I had a great time yesterday with my son. Wife thankfully wasn't home from work when I arrived so my son saw me come into the room and had the only smile from ear to ear and leaped into my arms when I knelt down to hug him. We played a little, watched Bob the Builder and Thomas, singing along as we do. He's now trying to cover my mouth when I sing along with him as he wants to do it on his own. Little mister independant now!

Wife showed up near the end of Thomas and we both spent some time with our S. I had a prior engagement so when her father arrived I had to head out. A fleeting feeling in the back of my head got me thinking W wanted to have a talk, and sure enough she did. I think I've developed OmegaZed-Sense at this point.

She naturally led into her question this way:

W - "I know you didn't come here for this, but I wanted to know what you are planning to do with the D papers."

Me - "I don't think this is an appropiate time to discuss this."

W - "I thought we reached an aggrement?"

Me - "WE didn't. Our lawyers did."

W - "So you're going to delay this even more?"

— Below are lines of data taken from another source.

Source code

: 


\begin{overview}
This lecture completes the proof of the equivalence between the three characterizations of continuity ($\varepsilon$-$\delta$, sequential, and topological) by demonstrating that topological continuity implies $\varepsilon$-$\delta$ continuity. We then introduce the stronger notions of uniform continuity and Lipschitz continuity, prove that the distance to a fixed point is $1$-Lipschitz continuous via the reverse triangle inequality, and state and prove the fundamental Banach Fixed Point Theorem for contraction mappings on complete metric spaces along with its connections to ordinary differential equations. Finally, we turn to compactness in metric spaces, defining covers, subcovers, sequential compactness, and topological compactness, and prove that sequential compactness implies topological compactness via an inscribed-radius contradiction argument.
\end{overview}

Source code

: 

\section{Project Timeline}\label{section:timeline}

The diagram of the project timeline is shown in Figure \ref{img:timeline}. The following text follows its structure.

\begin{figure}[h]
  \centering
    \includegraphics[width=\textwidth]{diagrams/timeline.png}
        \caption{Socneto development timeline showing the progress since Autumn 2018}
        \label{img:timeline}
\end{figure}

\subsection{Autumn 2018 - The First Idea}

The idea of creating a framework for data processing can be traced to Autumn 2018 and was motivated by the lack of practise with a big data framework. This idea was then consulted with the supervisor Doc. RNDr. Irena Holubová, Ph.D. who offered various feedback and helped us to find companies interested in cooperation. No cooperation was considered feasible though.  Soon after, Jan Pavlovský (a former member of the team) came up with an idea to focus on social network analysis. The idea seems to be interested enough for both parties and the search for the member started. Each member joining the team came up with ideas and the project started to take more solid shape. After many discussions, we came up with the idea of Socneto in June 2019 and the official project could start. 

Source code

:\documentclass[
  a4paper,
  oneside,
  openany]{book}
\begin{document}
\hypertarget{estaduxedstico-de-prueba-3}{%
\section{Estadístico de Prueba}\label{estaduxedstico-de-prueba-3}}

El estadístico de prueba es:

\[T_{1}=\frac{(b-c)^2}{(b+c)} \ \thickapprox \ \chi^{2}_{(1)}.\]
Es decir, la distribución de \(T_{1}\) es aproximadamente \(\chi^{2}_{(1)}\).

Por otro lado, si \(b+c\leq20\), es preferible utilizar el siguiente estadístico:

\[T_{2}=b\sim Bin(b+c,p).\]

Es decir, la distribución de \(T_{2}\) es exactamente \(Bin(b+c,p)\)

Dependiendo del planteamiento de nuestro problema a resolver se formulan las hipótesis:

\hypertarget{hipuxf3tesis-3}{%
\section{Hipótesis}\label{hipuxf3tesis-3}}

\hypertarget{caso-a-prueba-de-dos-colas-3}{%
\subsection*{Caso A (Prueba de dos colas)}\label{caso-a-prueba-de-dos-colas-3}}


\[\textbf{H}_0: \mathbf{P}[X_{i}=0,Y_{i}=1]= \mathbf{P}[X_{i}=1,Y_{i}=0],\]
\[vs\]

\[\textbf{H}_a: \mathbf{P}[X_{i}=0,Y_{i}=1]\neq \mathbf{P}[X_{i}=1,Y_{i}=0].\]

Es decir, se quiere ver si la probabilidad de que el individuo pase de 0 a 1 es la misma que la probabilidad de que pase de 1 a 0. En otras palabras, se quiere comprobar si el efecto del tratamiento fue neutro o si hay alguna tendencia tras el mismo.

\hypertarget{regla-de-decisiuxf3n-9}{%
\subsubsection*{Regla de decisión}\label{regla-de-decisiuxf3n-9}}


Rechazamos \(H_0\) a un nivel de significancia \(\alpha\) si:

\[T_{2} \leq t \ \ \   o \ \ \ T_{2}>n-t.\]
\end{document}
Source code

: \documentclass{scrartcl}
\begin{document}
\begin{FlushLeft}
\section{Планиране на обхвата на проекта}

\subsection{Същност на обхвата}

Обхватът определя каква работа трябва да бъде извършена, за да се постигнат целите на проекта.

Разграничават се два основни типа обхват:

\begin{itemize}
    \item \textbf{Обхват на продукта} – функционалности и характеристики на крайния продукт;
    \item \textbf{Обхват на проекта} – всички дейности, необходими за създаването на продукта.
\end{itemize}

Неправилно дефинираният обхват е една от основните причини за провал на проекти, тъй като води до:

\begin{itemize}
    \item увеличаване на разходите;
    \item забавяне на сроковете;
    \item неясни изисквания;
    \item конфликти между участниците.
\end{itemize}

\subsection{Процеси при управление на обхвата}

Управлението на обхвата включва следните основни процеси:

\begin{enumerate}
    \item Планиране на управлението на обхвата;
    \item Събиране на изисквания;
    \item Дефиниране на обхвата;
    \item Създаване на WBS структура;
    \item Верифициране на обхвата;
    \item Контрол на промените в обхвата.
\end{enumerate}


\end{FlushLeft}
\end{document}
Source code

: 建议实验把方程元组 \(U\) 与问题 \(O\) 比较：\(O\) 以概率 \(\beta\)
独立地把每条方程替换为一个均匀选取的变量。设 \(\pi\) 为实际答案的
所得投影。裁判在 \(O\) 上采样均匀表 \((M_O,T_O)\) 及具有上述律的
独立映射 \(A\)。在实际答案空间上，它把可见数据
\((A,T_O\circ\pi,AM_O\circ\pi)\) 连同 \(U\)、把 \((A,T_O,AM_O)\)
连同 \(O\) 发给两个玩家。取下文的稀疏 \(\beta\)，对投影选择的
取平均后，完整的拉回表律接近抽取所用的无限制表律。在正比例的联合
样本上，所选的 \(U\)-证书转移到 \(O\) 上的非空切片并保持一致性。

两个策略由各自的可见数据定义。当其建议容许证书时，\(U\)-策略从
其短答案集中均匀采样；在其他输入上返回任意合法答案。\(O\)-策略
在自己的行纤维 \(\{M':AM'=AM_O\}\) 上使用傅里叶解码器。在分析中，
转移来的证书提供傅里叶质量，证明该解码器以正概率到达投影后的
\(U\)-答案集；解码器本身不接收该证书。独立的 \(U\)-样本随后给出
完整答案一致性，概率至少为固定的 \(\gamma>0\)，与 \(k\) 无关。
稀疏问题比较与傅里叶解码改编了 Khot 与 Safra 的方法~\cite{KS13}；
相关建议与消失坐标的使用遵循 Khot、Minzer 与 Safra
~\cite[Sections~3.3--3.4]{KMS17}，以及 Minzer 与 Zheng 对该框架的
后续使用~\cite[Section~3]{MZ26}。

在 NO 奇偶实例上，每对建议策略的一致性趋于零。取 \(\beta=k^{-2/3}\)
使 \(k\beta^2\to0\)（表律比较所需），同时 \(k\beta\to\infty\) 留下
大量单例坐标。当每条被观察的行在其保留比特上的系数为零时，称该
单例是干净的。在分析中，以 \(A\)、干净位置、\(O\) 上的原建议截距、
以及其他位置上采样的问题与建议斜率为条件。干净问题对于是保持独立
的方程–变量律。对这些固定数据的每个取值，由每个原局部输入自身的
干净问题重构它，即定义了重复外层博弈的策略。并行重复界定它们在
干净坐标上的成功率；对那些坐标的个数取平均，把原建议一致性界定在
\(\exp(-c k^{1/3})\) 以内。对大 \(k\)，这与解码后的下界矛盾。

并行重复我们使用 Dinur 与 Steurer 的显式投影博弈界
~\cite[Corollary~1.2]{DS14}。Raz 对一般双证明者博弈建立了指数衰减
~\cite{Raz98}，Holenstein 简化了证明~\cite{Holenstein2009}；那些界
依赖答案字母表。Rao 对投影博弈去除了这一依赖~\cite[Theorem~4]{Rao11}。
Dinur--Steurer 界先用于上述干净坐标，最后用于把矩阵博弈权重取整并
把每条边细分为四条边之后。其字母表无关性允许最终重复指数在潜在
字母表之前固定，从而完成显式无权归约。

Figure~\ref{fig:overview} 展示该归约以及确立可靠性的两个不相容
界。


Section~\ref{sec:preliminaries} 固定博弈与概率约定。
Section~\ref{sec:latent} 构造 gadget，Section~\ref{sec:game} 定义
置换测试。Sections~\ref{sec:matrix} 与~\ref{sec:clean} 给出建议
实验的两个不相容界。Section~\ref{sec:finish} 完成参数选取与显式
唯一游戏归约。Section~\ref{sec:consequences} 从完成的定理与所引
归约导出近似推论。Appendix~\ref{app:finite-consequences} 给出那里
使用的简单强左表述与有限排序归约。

Me - "I obviously don't want to discuss this now, however you're not leaving me much choice. I'm waiting a call from my lawyer and I'll go from there."

W - "Why do you keep delaying?"

Me - "I'm not delaying. I disagreed with terms and I have a legal right to protect my interests as a father and allow my son appropiate access to me."

She then proceeded to go on about how she felt she wasn't being spiteful or mean and how this shows I'm still selfish and can't let go. Mentioned how my mother and brother basically didn't acknowledge her when she visited on Christmas and compared it to how her family acknowledges me (I held my tongue here hardcore b/c my family is extremely hurt by her actions).

A few times I did respond.

W - "You never took an interest in S's daily wellbeing, only when you felt like it was needed."

Me - "You're right and for that I'm sorry. Obviously I want to change that now and you're doing all these measures to restrict him from me."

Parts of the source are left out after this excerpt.